A monthly index forecasting economic performance in the United States continues to increase even as the outlook for the second half of 2015 improves.
The Conference Board reported that its Leading Economic Index rose seven-tenths of a percent to 123.1 in May. Separate measures of current and past economic conditions also increased.
The indexes suggest an expansion in economic activity should continue, and the pace of growth could moderately increase during the second half.
“The U.S. LEI increased sharply again in May, confirming the outlook for more economic expansion in the second half of the year after what looks to be a much weaker first half,” said Ataman Ozyildirim, director of business cycles and growth research at the Conference Board, a business research and membership association.
“While residential construction and consumer expectations support the more positive outlook, industrial production and new orders in manufacturing are painting a somewhat more mixed picture,” Ozyildirim added.
The leading index has climbed 2.2 percent over the past six months, slower than the 3.4 percent gain in the six-month span before that.

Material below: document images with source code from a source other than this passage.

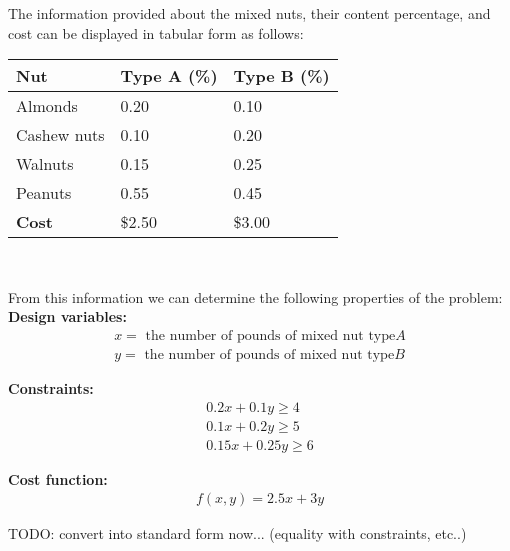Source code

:\documentclass[11pt]{article}
\begin{document}
\begin{prob}{1}
\end{prob}
\begin{sol} 

The information provided about the mixed nuts, their content percentage, and cost can be displayed in tabular form as follows: \\

\begin{center}
\begin{tabular}{|l|l|l|}
\hline
\textbf{Nut} & \textbf{Type A (\%)} & \textbf{Type B (\%)} \\
\hline
Almonds & 0.20 & 0.10 \\
Cashew nuts & 0.10 & 0.20 \\
Walnuts & 0.15 & 0.25 \\
Peanuts & 0.55 & 0.45 \\
\hline
\textbf{Cost} & \$2.50 & \$3.00 \\
\hline
\end{tabular}  \\
\end{center}

From this information we can determine the following properties of the problem: \\

\textbf{Design variables:}\\
\begin{eqnarray*}
x = \text{ the number of pounds of mixed nut type} A \\
y = \text{ the number of pounds of mixed nut type} B
\end{eqnarray*}

\textbf{Constraints:} \\
\begin{eqnarray*}
0.2x + 0.1y \geq 4 \\
0.1x + 0.2y \geq 5 \\
0.15x + 0.25y \geq 6
\end{eqnarray*}

\textbf{Cost function:}
\begin{eqnarray*}
f(x,y) = 2.5x + 3y
\end{eqnarray*}

TODO: convert into standard form now... (equality with constraints, etc..)
\end{sol}
\end{document}
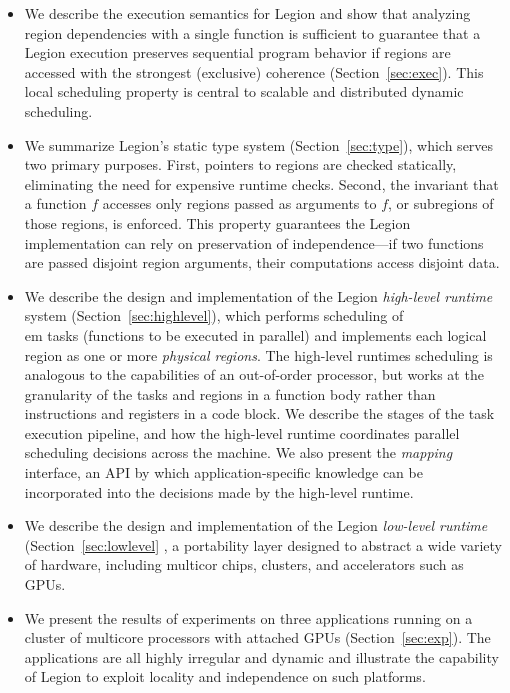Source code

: \documentclass[9pt,nocopyrightspace]{sigplanconf}
\begin{document}
\begin{itemize}

\item We describe the execution semantics for Legion and show that 
analyzing region dependencies with a single function is sufficient to 
guarantee that a Legion execution preserves sequential program
behavior if regions are accessed with the strongest (exclusive)
coherence (Section~\ref{sec:exec}).  This local scheduling property is central to 
scalable and distributed dynamic scheduling.

\item We summarize Legion's static type system (Section~\ref{sec:type}), which serves two primary
  purposes.  First, pointers to regions are checked
  statically, eliminating the need for expensive runtime checks.
  Second, the invariant that a function $f$ accesses only
  regions passed as arguments to $f$, or subregions of those regions, is enforced.
  This property guarantees the Legion implementation can rely on
  preservation of independence---if two functions are passed disjoint
  region arguments, their computations access disjoint
data.  

\item We describe the design and implementation of the Legion {\em high-level runtime}
system (Section~\ref{sec:highlevel}), which performs scheduling of {\\em tasks} (functions to be executed in parallel)
and implements each logical region as one or more {\em physical regions}.
The high-level runtimes scheduling is analogous to the capabilities of an out-of-order processor,
but works at the granularity of the tasks and regions in a function body rather than instructions and registers
in a code block.  We describe the stages of the task execution pipeline, and how the high-level runtime coordinates parallel
scheduling decisions across the machine.  We also present the {\em mapping} interface, an API by which
application-specific knowledge can be incorporated into the decisions made by the high-level runtime.

\item We describe the design and implementation of the Legion {\em low-level runtime} (Section~\ref{sec:lowlevel} ,
a portability layer designed to abstract a wide variety of hardware, including multicor chips, clusters, and accelerators
such as GPUs.

\item We present the results of experiments on three applications running on a cluster of multicore processors with
attached GPUs (Section~\ref{sec:exp}).  The applications are all highly irregular and dynamic and illustrate the capability of Legion to 
exploit locality and independence on such platforms.

\end{itemize}















{
\small

}
\end{document}
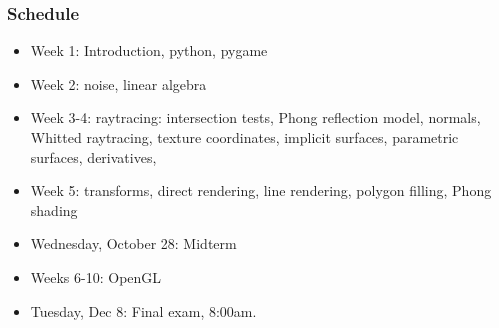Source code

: \documentclass[slidestop,xcolor=pst]{beamer}
\newcommand{\sect}[1]{\begin{frame}\frametitle{#1}}
\begin{document}
\sect{Schedule}
  \begin{itemize}
\item Week 1: Introduction, python, pygame
\item Week 2: noise, linear algebra
\item Week 3-4: raytracing: intersection tests, Phong reflection
  model, normals, Whitted raytracing, texture coordinates, implicit
  surfaces, parametric surfaces, derivatives, 
\item Week 5:     transforms, direct rendering, line rendering,
  polygon filling, Phong shading
\item Wednesday, October 28:     Midterm
\item Weeks 6-10:       OpenGL
\item Tuesday, Dec 8:  Final exam, 8:00am.
\end{itemize}
\end{frame}
\end{document}
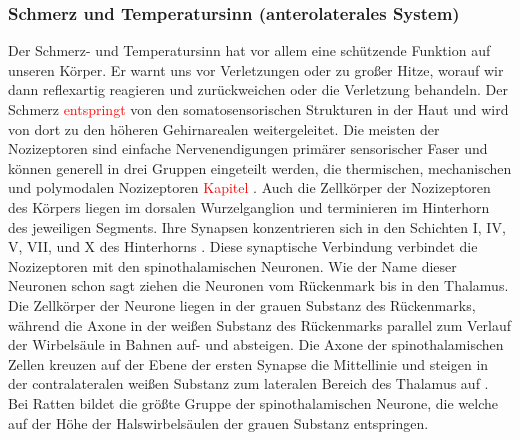\documentclass[12pt,a4paper,pdftex]{article}
\begin{document}
\subsubsection{Schmerz und Temperatursinn (anterolaterales System)}
Der Schmerz- und Temperatursinn hat vor allem eine schützende Funktion auf unseren Körper. Er warnt uns vor Verletzungen oder zu großer Hitze, worauf wir dann reflexartig reagieren und zurückweichen oder die Verletzung behandeln. Der Schmerz \textcolor{red}{entspringt} von den somatosensorischen Strukturen in der Haut und wird von dort zu den höheren Gehirnarealen weitergeleitet. 
Die meisten der Nozizeptoren sind einfache Nervenendigungen primärer sensorischer Faser und können generell in drei Gruppen eingeteilt werden, die thermischen, mechanischen und polymodalen Nozizeptoren \textcolor{red}{Kapitel} \citep{kandel2013principles}. Auch die Zellkörper der Nozizeptoren des Körpers liegen im dorsalen Wurzelganglion und terminieren im Hinterhorn des jeweiligen Segments.  Ihre Synapsen konzentrieren sich in den Schichten I, IV, V, VII, und X des Hinterhorns \cite[Kap.~25]{paxinos2014rat}.
Diese synaptische Verbindung verbindet die Nozizeptoren mit den spinothalamischen Neuronen. Wie der Name dieser Neuronen schon sagt ziehen die Neuronen vom Rückenmark bis in den Thalamus. Die Zellkörper der Neurone liegen in der grauen Substanz des Rückenmarks, während die Axone in der weißen Substanz des Rückenmarks parallel zum Verlauf der Wirbelsäule in Bahnen auf- und absteigen. Die Axone der spinothalamischen Zellen kreuzen auf der Ebene der ersten Synapse die Mittellinie und steigen in der contralateralen weißen Substanz zum lateralen Bereich des Thalamus auf \cite[Kap.~25]{paxinos2014rat}. Bei Ratten bildet die größte Gruppe der spinothalamischen Neurone, die welche auf der Höhe der Halswirbelsäulen der grauen Substanz entspringen.

    
    
\end{document}
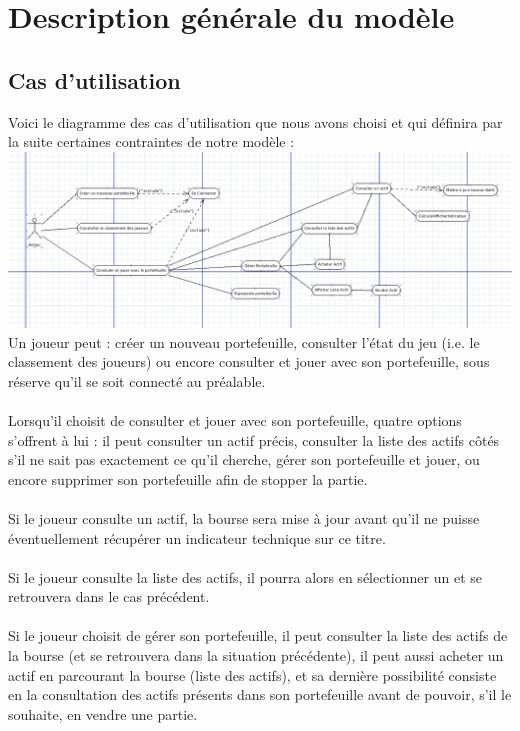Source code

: \section{Description générale du modèle}

\subsection{Cas d'utilisation}
Voici le diagramme des cas d'utilisation que nous avons choisi et qui définira par la suite certaines contraintes de notre modèle :\\
\includegraphics[width=\textwidth,height=\textheight,keepaspectratio]{../graph/CasDutilisationGeneral.png}
\\
Un joueur peut : créer un nouveau portefeuille, consulter l'état du jeu (i.e. le classement des joueurs) ou encore consulter et jouer avec son portefeuille, sous réserve qu'il se soit connecté au préalable. \\ \\
Lorsqu'il choisit de consulter et jouer avec son portefeuille, quatre options s'offrent à lui : il peut consulter un actif précis, consulter la liste des actifs côtés s'il ne sait pas exactement ce qu'il cherche, gérer son portefeuille et jouer, ou encore supprimer son portefeuille afin de stopper la partie. \\ \\
Si le joueur consulte un actif, la bourse sera mise à jour avant qu'il ne puisse éventuellement récupérer un indicateur technique sur ce titre.\\ \\
Si le joueur consulte la liste des actifs, il pourra alors en sélectionner un et se retrouvera dans le cas précédent. \\ \\
Si le joueur choisit de gérer son portefeuille, il peut consulter la liste des actifs de la bourse (et se retrouvera dans la situation précédente), il peut aussi acheter un actif en parcourant la bourse (liste des actifs), et sa dernière possibilité consiste en la consultation des actifs présents dans son portefeuille avant de pouvoir, s'il le souhaite, en vendre une partie.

However, the strength of the 10 components of the index has become more widespread.
Gross domestic product, the broad measure of goods and services produced in the country, contracted seven-tenths of a percent during the first quarter of 2015 after expanding 2.2 percent during the fourth quarter of 2014.
For May, nine of the 10 components of the leading index advanced, including building permits, consumer expectations, interest rate spread, a leading credit index, new orders for both capital and consumer goods, a new orders index and stock prices. A decrease in average weekly initial claims for unemployment insurance also bolstered the index. Average manufacturing hours held steady.
The Coincident Economic Index, a measure of current conditions, edged up a tenth of a percent to 112.1 in May. The index has increased eight-tenths of a percent over the past six months.
For May, three of four indicators of the index advanced: nonfarm payrolls, personal income and sales. Industrial production retreated.
The Lagging Economic Index, a measure of past conditions, rose two-tenths of a percent to 117 in May. The index has increased nine-tenths of a percent over the past three months.
For May, three of seven components of the index advanced, including consumer credit and inventories. A drop in the average duration of unemployment also pulled up the index. Labor costs declined. The average prime rate charged by banks, commercial and industrial financing and the cost of services all remained unchanged.